Question

Let \(a_n=\sin(\frac{1}{n^3})\) and \(b_n=\sin(\frac{1}{n})\) for n ∈ \(\N\). Then

• A. both \(\sum\limits_{n=1}^{\infin}a_n\) and \(\sum\limits_{n=1}^{\infin}b_n\) are convergent
• B. \(\sum\limits_{n=1}^{\infin}a_n\) is convergent \(\sum\limits_{n=1}^{\infin}b_n\) is NOT convergent
• C. \(\sum\limits_{n=1}^{\infin}a_n\) is NOT convergent \(\sum\limits_{n=1}^{\infin}b_n\) is convergent
• D. both \(\sum\limits_{n=1}^{\infin}a_n\) and \(\sum\limits_{n=1}^{\infin}b_n\) are NOT convergent

Answer 1

The Correct Option is B

To determine the convergence of the series \(\sum\limits_{n=1}^{\infty}a_n\) and \(\sum\limits_{n=1}^{\infty}b_n\), where \(a_n = \sin\left(\frac{1}{n^3}\right)\) and \(b_n = \sin\left(\frac{1}{n}\right)\), we need to analyze their behaviors as \(n \rightarrow \infty\).

1. Convergence of \(\sum\limits_{n=1}^{\infty}a_n\): 

For large \(n\), \(\frac{1}{n^3}\) becomes very small.
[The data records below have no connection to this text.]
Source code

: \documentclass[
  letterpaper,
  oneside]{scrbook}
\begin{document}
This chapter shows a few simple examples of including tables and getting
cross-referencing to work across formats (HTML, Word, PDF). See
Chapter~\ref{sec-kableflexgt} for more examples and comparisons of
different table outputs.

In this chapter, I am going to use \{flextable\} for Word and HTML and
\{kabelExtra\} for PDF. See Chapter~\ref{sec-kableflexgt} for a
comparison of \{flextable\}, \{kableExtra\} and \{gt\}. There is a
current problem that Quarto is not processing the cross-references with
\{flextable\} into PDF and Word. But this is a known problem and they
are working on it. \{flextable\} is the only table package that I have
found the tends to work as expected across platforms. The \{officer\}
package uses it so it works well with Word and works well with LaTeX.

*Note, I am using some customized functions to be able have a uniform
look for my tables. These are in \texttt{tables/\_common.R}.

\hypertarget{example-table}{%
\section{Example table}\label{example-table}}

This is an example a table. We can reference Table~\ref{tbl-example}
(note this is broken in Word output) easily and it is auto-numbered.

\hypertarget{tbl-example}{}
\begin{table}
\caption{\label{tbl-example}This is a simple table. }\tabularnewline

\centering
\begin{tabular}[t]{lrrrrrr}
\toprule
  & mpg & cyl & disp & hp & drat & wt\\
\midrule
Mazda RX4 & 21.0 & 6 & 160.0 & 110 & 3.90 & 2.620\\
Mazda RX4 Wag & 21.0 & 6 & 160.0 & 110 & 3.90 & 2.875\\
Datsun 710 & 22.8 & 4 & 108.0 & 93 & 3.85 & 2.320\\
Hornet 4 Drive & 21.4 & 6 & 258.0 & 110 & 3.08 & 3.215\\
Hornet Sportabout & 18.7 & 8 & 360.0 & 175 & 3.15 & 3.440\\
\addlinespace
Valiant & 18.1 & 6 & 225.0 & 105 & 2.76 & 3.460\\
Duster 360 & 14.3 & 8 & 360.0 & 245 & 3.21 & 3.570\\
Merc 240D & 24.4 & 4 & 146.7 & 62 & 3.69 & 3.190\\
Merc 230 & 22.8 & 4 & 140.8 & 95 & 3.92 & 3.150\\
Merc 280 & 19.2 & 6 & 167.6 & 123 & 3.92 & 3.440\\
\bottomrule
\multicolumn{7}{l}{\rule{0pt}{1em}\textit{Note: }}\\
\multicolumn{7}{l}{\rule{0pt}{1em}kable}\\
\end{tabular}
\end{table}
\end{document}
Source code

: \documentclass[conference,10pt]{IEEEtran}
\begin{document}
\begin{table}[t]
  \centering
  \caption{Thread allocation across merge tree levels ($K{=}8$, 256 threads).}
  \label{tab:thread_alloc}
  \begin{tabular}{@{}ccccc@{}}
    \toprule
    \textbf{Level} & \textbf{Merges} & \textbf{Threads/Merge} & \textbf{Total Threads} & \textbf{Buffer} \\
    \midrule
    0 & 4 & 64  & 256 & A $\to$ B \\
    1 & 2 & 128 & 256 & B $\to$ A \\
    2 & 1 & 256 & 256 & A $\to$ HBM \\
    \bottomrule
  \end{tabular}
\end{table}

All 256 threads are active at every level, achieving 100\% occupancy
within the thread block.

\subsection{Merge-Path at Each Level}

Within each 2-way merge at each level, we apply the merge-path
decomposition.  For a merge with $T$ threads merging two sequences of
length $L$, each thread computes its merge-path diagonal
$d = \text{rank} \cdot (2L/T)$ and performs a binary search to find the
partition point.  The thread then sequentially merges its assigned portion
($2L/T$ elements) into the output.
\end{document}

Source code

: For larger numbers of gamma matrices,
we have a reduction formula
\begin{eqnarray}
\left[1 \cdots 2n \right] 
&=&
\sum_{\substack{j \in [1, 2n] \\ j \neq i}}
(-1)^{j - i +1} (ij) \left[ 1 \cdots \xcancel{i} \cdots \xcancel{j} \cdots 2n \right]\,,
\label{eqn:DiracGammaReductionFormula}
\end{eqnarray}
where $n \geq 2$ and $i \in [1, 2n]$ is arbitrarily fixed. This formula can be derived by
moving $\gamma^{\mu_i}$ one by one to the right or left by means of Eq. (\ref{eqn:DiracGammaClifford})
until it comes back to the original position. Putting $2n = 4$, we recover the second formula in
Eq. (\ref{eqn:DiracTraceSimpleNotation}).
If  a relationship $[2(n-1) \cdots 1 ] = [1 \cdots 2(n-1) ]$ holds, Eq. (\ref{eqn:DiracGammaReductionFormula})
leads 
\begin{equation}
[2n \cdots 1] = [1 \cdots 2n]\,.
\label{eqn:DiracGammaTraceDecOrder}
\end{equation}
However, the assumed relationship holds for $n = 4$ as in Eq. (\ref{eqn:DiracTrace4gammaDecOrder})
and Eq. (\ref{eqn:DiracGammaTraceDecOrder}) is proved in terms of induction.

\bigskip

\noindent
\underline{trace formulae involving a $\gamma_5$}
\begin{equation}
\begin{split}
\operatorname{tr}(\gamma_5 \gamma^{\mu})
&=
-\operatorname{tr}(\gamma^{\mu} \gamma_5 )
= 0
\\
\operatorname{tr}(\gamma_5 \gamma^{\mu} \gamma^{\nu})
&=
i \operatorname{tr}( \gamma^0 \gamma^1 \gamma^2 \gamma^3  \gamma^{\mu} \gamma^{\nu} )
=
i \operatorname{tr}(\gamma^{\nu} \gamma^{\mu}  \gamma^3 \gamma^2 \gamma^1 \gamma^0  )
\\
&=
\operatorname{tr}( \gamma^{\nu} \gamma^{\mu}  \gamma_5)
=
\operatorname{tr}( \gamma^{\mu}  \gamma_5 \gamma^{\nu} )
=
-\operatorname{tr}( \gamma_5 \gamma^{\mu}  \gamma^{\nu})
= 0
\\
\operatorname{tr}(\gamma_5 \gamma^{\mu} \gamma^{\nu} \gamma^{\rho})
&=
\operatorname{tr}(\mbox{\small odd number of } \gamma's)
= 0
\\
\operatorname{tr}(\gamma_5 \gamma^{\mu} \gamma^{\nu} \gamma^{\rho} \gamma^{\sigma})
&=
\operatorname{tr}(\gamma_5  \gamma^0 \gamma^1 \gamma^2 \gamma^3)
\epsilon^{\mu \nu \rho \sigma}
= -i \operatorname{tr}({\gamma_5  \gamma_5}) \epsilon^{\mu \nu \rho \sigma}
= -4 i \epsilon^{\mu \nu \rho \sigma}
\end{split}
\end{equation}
Using the approximation \(\sin(x) \approx x\) when \(x\) is near zero, we can approximate:

\(\sin\left(\frac{1}{n^3}\right) \approx \frac{1}{n^3}\)

Thus, \(a_n \approx \frac{1}{n^3}\)

The series \(\sum\limits_{n=1}^{\infty} \frac{1}{n^3}\) is a p-series with \(p = 3\), which is known to converge because \(p > 1\).

Conclusion: \(\sum\limits_{n=1}^{\infty}a_n\) converges.

2. Convergence of \(\sum\limits_{n=1}^{\infty}b_n\):

Similarly, for large \(n\), \(\frac{1}{n}\) is small. Using the approximation, we have:

\(\sin\left(\frac{1}{n}\right) \approx \frac{1}{n}\)

Thus, \(b_n \approx \frac{1}{n}\)

The series \(\sum\limits_{n=1}^{\infty} \frac{1}{n}\) is the harmonic series, which is known to diverge.

Conclusion: \(\sum\limits_{n=1}^{\infty}b_n\) diverges.

Final Answer: \(\sum\limits_{n=1}^{\infty}a_n\) is convergent, and \(\sum\limits_{n=1}^{\infty}b_n\) is NOT convergent. Thus, the correct option is that \(\sum\limits_{n=1}^{\infty}a_n\) is convergent, and \(\sum\limits_{n=1}^{\infty}b_n\) is NOT convergent.